Perkuat Pelayanan Publik, Sinergi Ombudsman dan Polda NTT Semakin Erat
Perwakilan Ombudsman RI NTT dan Polda NTT memperkuat sinergi pengawasan pelayanan publik. Kolaborasi ini diharapkan meningkatkan kualitas layanan masyarakat dan membangun kultur responsif, transparan, serta akuntabel di tubuh kepolisian.
Perwakilan Ombudsman Republik Indonesia Nusa Tenggara Timur (NTT) dan Kepolisian Daerah (Polda) NTT telah memperkuat sinergi pengawasan pelayanan publik. Kolaborasi ini bertujuan untuk meningkatkan kualitas layanan kepada masyarakat di provinsi tersebut. Langkah strategis ini diharapkan mampu menciptakan tata kelola pemerintahan yang lebih baik, responsif, dan akuntabel.
Penguatan sinergi ini disampaikan oleh Pelaksana Tugas Kepala Perwakilan Ombudsman RI NTT, Philipus Max Jemadu, di Kupang. Hal tersebut terjadi dalam Rapat Kerja Teknis yang diselenggarakan Bidang Profesi dan Pengamanan (Propam) Polda NTT. Momentum ini menjadi kesempatan baik untuk mempererat hubungan antar lembaga pengawas.

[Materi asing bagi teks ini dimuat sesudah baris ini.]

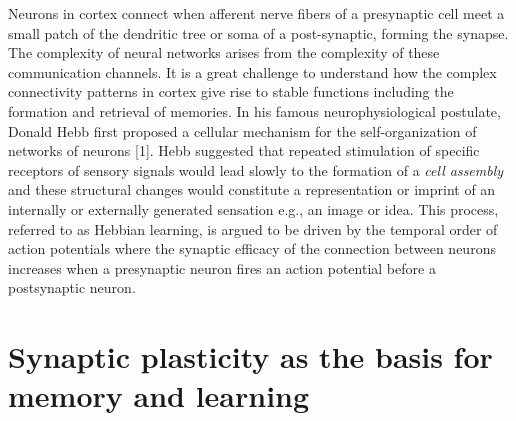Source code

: \documentclass{ucetd}
\begin{document}
Neurons in cortex connect when afferent nerve fibers of a presynaptic cell meet a small patch of the dendritic tree or soma of a post-synaptic, forming the synapse. The complexity of neural networks arises from the complexity of these communication channels. It is a great challenge to understand how the complex connectivity patterns in cortex give rise to stable functions including the formation and retrieval of memories. In his famous neurophysiological postulate, Donald Hebb first proposed a cellular mechanism for the self-organization of networks of neurons [1]. Hebb suggested that repeated stimulation of specific receptors of sensory signals would lead slowly to the formation of a \emph{cell assembly} and these structural changes would constitute a representation or imprint of an internally or externally generated sensation e.g., an image or idea. This process, referred to as Hebbian learning, is argued to be driven by the temporal order of action potentials where the synaptic efficacy of the connection between neurons increases when a presynaptic neuron fires an action potential before a postsynaptic neuron.

\section{Synaptic plasticity as the basis for memory and learning}
\end{document}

Max Jemadu menekankan pentingnya kerja sama antara Ombudsman sebagai pengawas eksternal dan Propam Polda NTT sebagai pengawas internal. Sinergi ini krusial dalam menindaklanjuti laporan masyarakat terkait pelayanan kepolisian. Tujuannya adalah menghadirkan solusi responsif dan akuntabel bagi warga.
Peran Ombudsman dan Dukungan Polri dalam Pengawasan
Dalam menjalankan tugas pemeriksaan laporan, Ombudsman memiliki wewenang untuk memanggil pihak terlapor dan saksi guna memberikan keterangan. Ketentuan ini diatur secara jelas dalam Undang-Undang Nomor 37 Tahun 2008 tentang Ombudsman Republik Indonesia.

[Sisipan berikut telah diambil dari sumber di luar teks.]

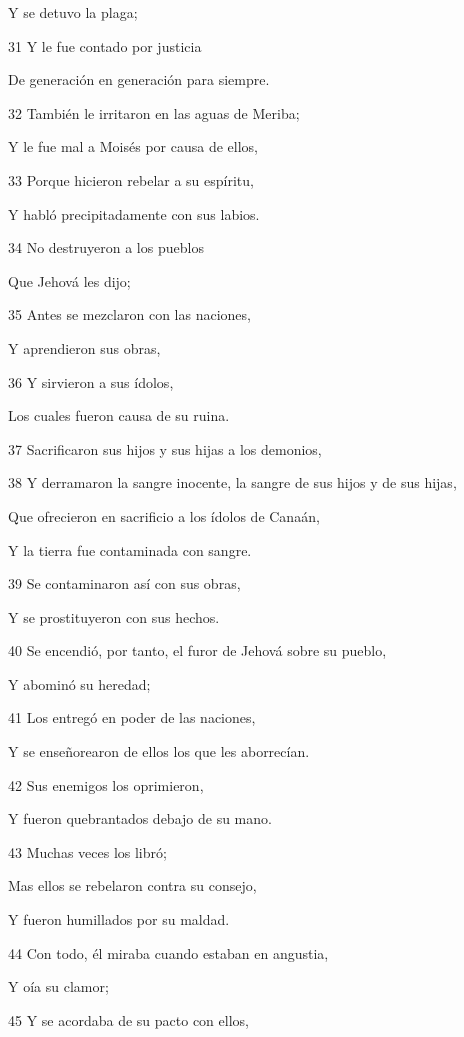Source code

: \par Y se detuvo la plaga;
\par 31 Y le fue contado por justicia
\par De generación en generación para siempre.
\par 32 También le irritaron en las aguas de Meriba;
\par Y le fue mal a Moisés por causa de ellos,
\par 33 Porque hicieron rebelar a su espíritu,
\par Y habló precipitadamente con sus labios.
\par 34 No destruyeron a los pueblos
\par Que Jehová les dijo;
\par 35 Antes se mezclaron con las naciones,
\par Y aprendieron sus obras,
\par 36 Y sirvieron a sus ídolos,
\par Los cuales fueron causa de su ruina.
\par 37 Sacrificaron sus hijos y sus hijas a los demonios,
\par 38 Y derramaron la sangre inocente, la sangre de sus hijos y de sus hijas,
\par Que ofrecieron en sacrificio a los ídolos de Canaán,
\par Y la tierra fue contaminada con sangre.
\par 39 Se contaminaron así con sus obras,
\par Y se prostituyeron con sus hechos.
\par 40 Se encendió, por tanto, el furor de Jehová sobre su pueblo,
\par Y abominó su heredad;
\par 41 Los entregó en poder de las naciones,
\par Y se enseñorearon de ellos los que les aborrecían.
\par 42 Sus enemigos los oprimieron,
\par Y fueron quebrantados debajo de su mano.
\par 43 Muchas veces los libró;
\par Mas ellos se rebelaron contra su consejo,
\par Y fueron humillados por su maldad.
\par 44 Con todo, él miraba cuando estaban en angustia,
\par Y oía su clamor;
\par 45 Y se acordaba de su pacto con ellos,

Apabila pihak yang dipanggil tidak memenuhi panggilan sebanyak tiga kali tanpa alasan yang patut, Ombudsman memiliki kewenangan untuk melakukan pemanggilan secara paksa. Kewenangan ini dapat dilaksanakan dengan dukungan penuh dari aparat kepolisian.
Di sinilah peran sinergis dengan Polri, khususnya Propam, menjadi sangat penting. Kolaborasi ini termasuk ketika laporan masyarakat berkaitan dengan pelayanan di internal kepolisian.
Tren Pengaduan dan Peningkatan Kualitas Layanan
Perwakilan Ombudsman RI NTT mencatat tren pengaduan masyarakat terkait pelayanan kepolisian relatif stabil. Tercatat 96 laporan pada tahun 2022, sebanyak 110 laporan pada tahun 2025, dan hingga Februari 2026 telah tercatat sekitar 20 laporan.
Menurut Philipus Max Jemadu, tidak semua persoalan pelayanan publik harus diselesaikan melalui mekanisme administratif yang panjang. Selain itu, tidak semua masalah juga perlu diselesaikan melalui sanksi disiplin dan etik.
Dalam banyak kasus, koordinasi cepat antara Ombudsman dan unsur pengawas internal Polri terbukti mampu menghadirkan solusi yang lebih responsif bagi masyarakat. Max juga memaparkan sejumlah catatan penting terkait hasil pemeriksaan laporan masyarakat, peta pengaduan, area peningkatan kualitas pelayanan, serta hasil penilaian malaadministrasi pelayanan publik tahun 2025.
Membangun Kultur Pelayanan Publik yang Responsif
Sinergi pengawasan pelayanan publik tidak hanya dilakukan oleh aparat negara atau Ombudsman semata. Upaya ini juga melibatkan partisipasi aktif dari masyarakat.
Melalui penguatan komunikasi, pertukaran data, serta koordinasi berkelanjutan, Perwakilan Ombudsman RI NTT memandang bahwa sinergi dengan jajaran pengawas internal Propam Polri di wilayah NTT telah terjalin dengan baik.
Kolaborasi ini diharapkan tidak hanya memperkuat fungsi pengawasan. Lebih dari itu, diharapkan juga dapat membangun kultur pelayanan publik yang responsif, transparan, dan akuntabel di tubuh Polri.
Sebagai lembaga negara pengawas pelayanan publik, Perwakilan Ombudsman RI NTT menegaskan komitmennya untuk terus mengawal kualitas pelayanan. Hal ini termasuk di sektor kepolisian, demi terwujudnya keadilan dan kepastian pelayanan bagi seluruh masyarakat.